Extracted data START

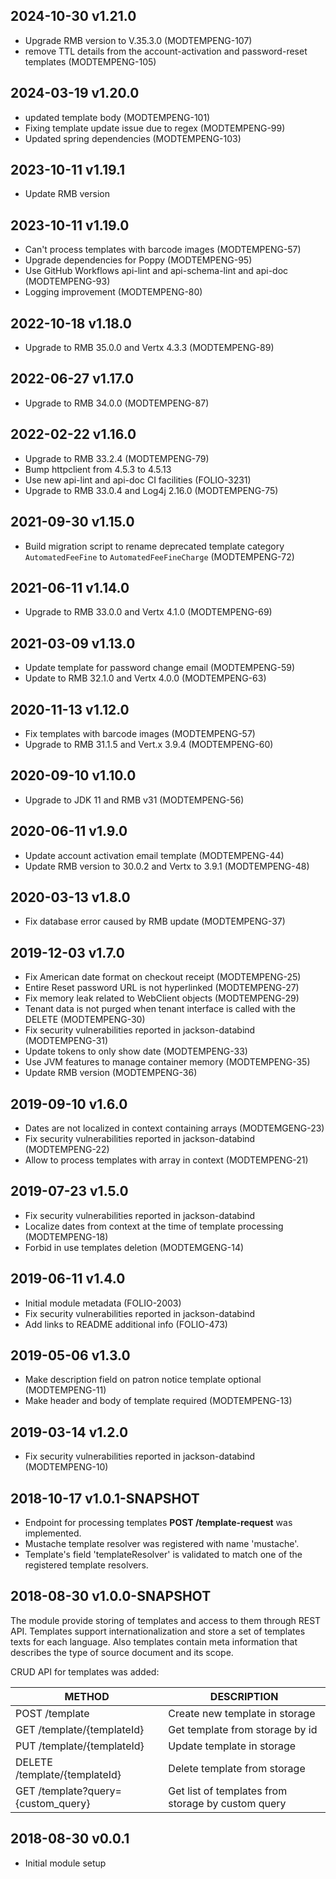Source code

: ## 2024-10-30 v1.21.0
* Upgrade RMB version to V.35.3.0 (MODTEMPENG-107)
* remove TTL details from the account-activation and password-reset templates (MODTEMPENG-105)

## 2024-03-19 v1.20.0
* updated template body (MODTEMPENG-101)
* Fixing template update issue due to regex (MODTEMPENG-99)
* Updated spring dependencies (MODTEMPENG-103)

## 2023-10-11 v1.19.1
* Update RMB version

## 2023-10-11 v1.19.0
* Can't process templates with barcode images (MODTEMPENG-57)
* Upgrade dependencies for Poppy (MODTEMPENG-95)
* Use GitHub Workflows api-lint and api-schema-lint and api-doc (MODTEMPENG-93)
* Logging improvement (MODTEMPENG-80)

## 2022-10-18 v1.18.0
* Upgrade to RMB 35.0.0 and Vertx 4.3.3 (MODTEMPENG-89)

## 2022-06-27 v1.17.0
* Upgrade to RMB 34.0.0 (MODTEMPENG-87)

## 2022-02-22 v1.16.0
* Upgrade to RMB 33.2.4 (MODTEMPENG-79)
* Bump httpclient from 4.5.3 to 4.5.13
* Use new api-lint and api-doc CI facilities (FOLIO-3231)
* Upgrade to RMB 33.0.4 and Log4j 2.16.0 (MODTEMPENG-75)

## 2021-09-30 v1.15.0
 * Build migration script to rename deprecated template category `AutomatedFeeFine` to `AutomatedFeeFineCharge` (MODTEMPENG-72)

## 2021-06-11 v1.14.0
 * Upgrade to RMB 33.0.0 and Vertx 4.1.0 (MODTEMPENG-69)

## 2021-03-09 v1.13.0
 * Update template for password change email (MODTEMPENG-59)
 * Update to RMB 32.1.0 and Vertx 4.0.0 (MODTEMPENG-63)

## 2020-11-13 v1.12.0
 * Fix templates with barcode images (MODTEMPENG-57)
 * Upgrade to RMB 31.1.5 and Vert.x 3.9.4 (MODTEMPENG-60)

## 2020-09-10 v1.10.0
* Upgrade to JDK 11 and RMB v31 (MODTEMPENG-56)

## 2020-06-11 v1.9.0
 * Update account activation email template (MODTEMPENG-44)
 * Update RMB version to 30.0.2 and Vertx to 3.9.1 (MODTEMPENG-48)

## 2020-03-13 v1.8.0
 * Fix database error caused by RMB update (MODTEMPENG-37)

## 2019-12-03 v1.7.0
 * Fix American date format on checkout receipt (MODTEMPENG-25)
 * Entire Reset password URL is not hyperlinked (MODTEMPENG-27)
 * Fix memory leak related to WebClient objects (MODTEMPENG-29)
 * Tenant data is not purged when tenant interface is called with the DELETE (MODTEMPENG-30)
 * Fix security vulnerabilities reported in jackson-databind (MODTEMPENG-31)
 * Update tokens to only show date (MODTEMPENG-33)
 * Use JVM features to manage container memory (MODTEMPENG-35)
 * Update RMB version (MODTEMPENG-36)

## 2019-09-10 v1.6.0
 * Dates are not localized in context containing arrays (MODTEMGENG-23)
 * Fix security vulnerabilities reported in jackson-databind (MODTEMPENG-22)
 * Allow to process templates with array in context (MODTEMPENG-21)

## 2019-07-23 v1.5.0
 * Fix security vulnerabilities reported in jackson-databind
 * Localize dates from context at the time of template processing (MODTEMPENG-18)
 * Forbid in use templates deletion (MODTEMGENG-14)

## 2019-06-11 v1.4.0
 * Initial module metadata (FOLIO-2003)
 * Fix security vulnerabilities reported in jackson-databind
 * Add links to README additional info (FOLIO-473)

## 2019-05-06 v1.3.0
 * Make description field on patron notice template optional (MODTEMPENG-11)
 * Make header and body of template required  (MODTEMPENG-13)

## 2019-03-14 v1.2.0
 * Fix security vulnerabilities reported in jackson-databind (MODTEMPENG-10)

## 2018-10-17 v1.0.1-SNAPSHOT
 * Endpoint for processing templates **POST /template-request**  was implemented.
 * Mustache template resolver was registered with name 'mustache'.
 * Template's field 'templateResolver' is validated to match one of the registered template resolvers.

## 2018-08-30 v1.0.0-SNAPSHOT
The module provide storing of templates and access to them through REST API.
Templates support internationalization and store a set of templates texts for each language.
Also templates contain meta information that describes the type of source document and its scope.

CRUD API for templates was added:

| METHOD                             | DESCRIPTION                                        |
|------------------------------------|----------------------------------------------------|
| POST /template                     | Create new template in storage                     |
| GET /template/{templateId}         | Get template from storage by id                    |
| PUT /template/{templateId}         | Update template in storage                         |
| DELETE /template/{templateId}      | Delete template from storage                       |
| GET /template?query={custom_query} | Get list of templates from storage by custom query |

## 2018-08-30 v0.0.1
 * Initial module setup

Extracted data END
Extracted data START

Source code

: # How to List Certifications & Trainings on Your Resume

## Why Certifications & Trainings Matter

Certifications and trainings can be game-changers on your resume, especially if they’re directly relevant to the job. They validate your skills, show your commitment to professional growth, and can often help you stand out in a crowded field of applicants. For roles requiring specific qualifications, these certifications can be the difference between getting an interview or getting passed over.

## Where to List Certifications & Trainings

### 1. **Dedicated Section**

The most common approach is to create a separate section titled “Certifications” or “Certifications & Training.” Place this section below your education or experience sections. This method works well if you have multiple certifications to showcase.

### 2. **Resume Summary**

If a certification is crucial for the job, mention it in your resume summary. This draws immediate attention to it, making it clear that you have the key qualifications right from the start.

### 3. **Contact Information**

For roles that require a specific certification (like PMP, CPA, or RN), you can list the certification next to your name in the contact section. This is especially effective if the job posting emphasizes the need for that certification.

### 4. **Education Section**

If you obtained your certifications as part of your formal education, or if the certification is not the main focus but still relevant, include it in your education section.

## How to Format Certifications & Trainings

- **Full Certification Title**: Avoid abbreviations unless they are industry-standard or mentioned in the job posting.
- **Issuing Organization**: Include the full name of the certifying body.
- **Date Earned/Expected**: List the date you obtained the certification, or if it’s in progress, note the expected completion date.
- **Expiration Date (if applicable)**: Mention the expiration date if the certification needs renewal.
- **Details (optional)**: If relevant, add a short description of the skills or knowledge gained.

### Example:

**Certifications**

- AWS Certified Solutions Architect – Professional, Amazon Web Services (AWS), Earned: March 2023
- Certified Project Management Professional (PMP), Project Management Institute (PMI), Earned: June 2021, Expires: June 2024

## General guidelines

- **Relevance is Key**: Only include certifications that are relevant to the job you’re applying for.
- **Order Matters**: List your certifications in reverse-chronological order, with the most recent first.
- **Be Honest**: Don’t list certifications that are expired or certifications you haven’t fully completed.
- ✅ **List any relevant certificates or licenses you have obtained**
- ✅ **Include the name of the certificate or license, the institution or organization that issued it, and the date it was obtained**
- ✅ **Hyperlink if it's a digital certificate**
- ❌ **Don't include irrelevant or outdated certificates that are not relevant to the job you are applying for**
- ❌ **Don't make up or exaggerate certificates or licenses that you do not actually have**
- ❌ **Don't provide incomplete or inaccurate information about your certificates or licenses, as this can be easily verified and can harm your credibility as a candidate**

Extracted data END

• _Problem statement_
When a line in the material includes the word "posting", copy it out.

• _Result_
For roles that require a specific certification (like PMP, CPA, or RN), you can list the certification next to your name in the contact section. This is especially effective if the job posting emphasizes the need for that certification.
- **Full Certification Title**: Avoid abbreviations unless they are industry-standard or mentioned in the job posting.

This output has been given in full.